Top AI Company's Shares to Acquire Before They Surge by 70% as Perceived by Loop Capital
The AI boom shows no signs of slowing down, with one Wall Street analyst predicting a further surge for a standout S&P 500 company. While Nvidia is currently grabbing investor attention, this unsung hero has outperformed even the chip leader this year, boasting an impressive 212% growth.
This exceptional performance by Super Micro Computer (SMCI) can be attributed to its close partnership with Nvidia and its preferred status as a server partner. However, SMCI's in-house engineering prowess is also propelling its market share growth.
Super Micro's unique selling point is its "building block" server design. This innovative approach allows for fast, large-scale customization, saving customers money and time. With parts easily swapped and upgraded rather than full unit replacements, customers can build advanced AI infrastructure at breakneck speed.
Moreover, Supermicro's energy-efficient design is a game-changer in the age of AI. AI chips consume substantial energy and generate immense heat. Supermicro is tackling this challenge head-on with its direct liquid cooling (DLC) technology. Accounting for just 1% of the data center market now, DLC is poised to make significant strides as AI grows more energy-intensive, replacing air-cooled racks and saving both energy and space in data centers.
Sensing an opportunity, CEO Charles Liang expects DLC deployments to make up 15% of Supermicro racks this year and 30% the next. This push not only contributes to Supermicro's hypergrowth but also enhances its appealing margins for the foreseeable future.
Loop Capital, a tech-focused research firm, has taken notice of Supermicro's potential. In April, analyst Ananda Baruah upped his price target from $600 to an ambitious $1,500 per share. Baruah's optimism stems from Supermicro's ability to serve growing AI demands and its speed and agility in meeting market needs.
If these predictions come to fruition, Super Micro Computer could be on a trajectory to reach new heights, despite its remarkable year-to-date gains. Moreover, Supermicro's adaptability makes it an attractive choice, ensuring its growth and market share even in the face of competition from AI chip makers and cloud giants.

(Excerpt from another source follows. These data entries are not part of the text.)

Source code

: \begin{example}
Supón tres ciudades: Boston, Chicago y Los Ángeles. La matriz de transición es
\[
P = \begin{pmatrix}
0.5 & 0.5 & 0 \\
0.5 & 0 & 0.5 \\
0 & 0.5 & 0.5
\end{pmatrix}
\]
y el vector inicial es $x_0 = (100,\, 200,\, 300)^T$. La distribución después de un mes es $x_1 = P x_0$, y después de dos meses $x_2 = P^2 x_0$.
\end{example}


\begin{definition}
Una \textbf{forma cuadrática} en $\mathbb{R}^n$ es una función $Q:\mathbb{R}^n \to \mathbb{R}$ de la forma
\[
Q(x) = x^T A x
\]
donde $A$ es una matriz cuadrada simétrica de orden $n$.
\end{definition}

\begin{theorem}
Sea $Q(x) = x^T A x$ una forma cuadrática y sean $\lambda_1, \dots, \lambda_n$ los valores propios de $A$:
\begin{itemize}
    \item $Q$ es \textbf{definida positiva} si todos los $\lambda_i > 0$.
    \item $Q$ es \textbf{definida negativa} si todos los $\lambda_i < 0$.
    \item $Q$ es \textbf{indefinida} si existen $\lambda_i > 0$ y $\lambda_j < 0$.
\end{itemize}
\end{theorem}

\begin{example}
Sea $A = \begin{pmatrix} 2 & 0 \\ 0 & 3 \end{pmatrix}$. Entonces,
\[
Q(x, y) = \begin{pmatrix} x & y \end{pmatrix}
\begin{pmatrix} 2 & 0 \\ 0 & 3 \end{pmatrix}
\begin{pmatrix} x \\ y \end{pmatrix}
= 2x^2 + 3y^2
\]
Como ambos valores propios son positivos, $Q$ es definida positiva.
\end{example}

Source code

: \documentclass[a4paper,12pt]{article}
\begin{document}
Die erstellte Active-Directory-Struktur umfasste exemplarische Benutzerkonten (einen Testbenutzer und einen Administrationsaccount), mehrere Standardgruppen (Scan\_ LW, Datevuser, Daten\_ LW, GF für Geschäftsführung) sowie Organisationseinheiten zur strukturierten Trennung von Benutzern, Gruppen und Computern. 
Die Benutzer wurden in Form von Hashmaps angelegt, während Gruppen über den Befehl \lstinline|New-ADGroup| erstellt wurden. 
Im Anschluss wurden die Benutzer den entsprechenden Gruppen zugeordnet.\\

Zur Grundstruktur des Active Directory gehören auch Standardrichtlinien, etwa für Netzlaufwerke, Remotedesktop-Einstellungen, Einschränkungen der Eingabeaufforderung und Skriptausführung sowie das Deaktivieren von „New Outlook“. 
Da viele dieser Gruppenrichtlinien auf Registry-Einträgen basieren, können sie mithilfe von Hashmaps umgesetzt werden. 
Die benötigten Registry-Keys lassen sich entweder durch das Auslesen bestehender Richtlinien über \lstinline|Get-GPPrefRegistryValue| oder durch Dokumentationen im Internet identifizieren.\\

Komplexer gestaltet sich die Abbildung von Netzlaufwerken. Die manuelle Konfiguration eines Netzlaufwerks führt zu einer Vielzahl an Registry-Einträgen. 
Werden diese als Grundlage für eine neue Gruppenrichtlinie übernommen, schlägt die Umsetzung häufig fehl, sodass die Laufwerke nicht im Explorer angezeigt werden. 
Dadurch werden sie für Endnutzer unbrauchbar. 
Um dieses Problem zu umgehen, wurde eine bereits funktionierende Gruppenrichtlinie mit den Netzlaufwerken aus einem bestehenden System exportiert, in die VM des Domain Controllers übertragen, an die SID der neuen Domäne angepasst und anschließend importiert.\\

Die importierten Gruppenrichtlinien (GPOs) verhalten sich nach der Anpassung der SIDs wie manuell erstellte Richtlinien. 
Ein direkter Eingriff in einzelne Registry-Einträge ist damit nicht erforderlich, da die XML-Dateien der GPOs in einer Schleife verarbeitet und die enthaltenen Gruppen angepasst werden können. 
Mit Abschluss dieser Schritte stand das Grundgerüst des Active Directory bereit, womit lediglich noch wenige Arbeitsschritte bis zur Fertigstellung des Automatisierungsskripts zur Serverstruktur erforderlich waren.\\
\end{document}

Investors looking to capitalize on Super Micro Computer's potential might want to consider investing in its stocks, as Loop Capital's analyst Ananda Baruah has set a high price target of $1,500 per share due to its ability to serve growing AI demands and its speed in meeting market needs. With Nvidia as a close partner and its innovative direct liquid cooling technology, Super Micro is well-positioned to save customers money and time while reducing energy consumption and space in data centers, potentially making up 30% of its racks in the next year.